A biomanufacturing company spun out of Cornell research is seeking to rapidly translate an antibody therapy against COVID-19 by using cell-free biotechnology based on glycoengineered bacteria. And it could scale up the production 10 times faster than conventional methods.

The company, SwiftScale Biologics, was co-founded by Matt DeLisa, the William L. Lewis Professor of Engineering in the Robert F. Smith School of Chemical and Biomolecular Engineering, and his longtime collaborator, Michael Jewett, a professor of chemical and biological engineering at Northwestern University.

Cell-free extract derived from glycoengineered E. coli bacteria pioneered by Cornell and Northwestern researchers is speeding up the development of COVID-19 treatments.

DeLisa’s research group focuses on engineering biological machinery in cells, and in 2018 they pioneered a method for cell-free manufacturing of glycosylated proteins – proteins with a carbohydrate attachment. The combination of DeLisa’s protein glycosylation technologies and Jewett’s knack for developing cell-free protein expression systems has the potential to create glycosylated protein drugs such as therapeutic antibodies, and led to the launch of their company last year.

“SwiftScale is pioneering an innovative antibody development and manufacturing platform that can significantly accelerate the normal timelines for translation of antibody treatments,” said DeLisa, who also directs the Cornell Institute of Biotechnology. “All the technologies are based off of laboratory strains of E. coli, a very simple, very fast, very customizable chassis.”
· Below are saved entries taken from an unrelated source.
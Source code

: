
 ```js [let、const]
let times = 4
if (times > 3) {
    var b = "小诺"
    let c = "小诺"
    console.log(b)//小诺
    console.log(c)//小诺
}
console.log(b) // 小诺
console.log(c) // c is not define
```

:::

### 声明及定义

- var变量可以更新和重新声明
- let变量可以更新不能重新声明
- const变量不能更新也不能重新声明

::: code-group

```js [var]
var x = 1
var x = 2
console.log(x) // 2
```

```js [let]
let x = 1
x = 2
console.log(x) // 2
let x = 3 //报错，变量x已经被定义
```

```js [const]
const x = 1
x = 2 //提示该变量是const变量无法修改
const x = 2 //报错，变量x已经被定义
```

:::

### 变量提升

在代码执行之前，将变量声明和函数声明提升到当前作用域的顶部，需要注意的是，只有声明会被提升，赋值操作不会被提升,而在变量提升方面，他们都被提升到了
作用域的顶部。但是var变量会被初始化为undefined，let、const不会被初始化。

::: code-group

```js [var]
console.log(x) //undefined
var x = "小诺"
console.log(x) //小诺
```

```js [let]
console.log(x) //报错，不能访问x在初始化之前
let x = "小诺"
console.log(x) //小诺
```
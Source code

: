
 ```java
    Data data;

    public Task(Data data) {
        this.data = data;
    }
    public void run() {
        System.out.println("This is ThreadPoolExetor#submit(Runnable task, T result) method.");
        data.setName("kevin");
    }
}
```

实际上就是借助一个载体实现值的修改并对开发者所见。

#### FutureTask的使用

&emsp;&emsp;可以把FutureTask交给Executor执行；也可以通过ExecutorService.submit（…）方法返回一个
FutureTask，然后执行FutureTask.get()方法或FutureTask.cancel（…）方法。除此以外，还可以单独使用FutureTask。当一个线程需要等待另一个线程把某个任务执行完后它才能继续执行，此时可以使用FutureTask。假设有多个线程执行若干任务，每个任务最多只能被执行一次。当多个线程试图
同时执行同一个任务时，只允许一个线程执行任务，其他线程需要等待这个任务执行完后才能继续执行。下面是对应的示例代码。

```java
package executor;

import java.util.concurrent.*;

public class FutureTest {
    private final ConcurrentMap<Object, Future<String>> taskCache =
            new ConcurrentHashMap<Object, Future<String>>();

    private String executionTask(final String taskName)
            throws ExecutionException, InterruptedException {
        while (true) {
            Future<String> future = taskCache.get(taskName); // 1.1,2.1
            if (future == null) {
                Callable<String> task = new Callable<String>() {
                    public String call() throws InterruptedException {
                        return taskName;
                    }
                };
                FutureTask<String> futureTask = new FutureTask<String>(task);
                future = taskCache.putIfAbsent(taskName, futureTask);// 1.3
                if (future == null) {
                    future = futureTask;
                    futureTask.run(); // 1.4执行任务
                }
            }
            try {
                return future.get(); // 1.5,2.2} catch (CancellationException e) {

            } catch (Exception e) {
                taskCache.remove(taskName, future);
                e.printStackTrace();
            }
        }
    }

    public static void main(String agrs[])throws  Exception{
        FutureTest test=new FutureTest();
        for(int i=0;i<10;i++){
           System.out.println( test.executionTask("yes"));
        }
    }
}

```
The low-cost, rapid manufacture of therapeutic antibodies could be pivotal in combating the spread of COVID-19. The conventional means for manufacturing antibody drugs relies upon the use of mammalian cell lines, specifically Chinese hamster ovary (CHO) cells. Production can take nine months or more. SwiftScale’s use of cell-free lysate derived from E. coli bacteria could shrink that timeline down to a month, which amid a pandemic could be “game changing,” DeLisa said.

“Bacteria cells do everything faster than CHO cells. They grow faster, they divide faster, they produce proteins faster,” DeLisa said. “The historical limitation has been that E. coli cells do not naturally produce any glycoproteins. What we’ve done in my lab is to equip E. coli with the machinery for installing complex carbohydrates onto proteins, which now opens up the opportunity to use these bacterial cells or their lysates for making glycoprotein products such as monoclonal antibodies.”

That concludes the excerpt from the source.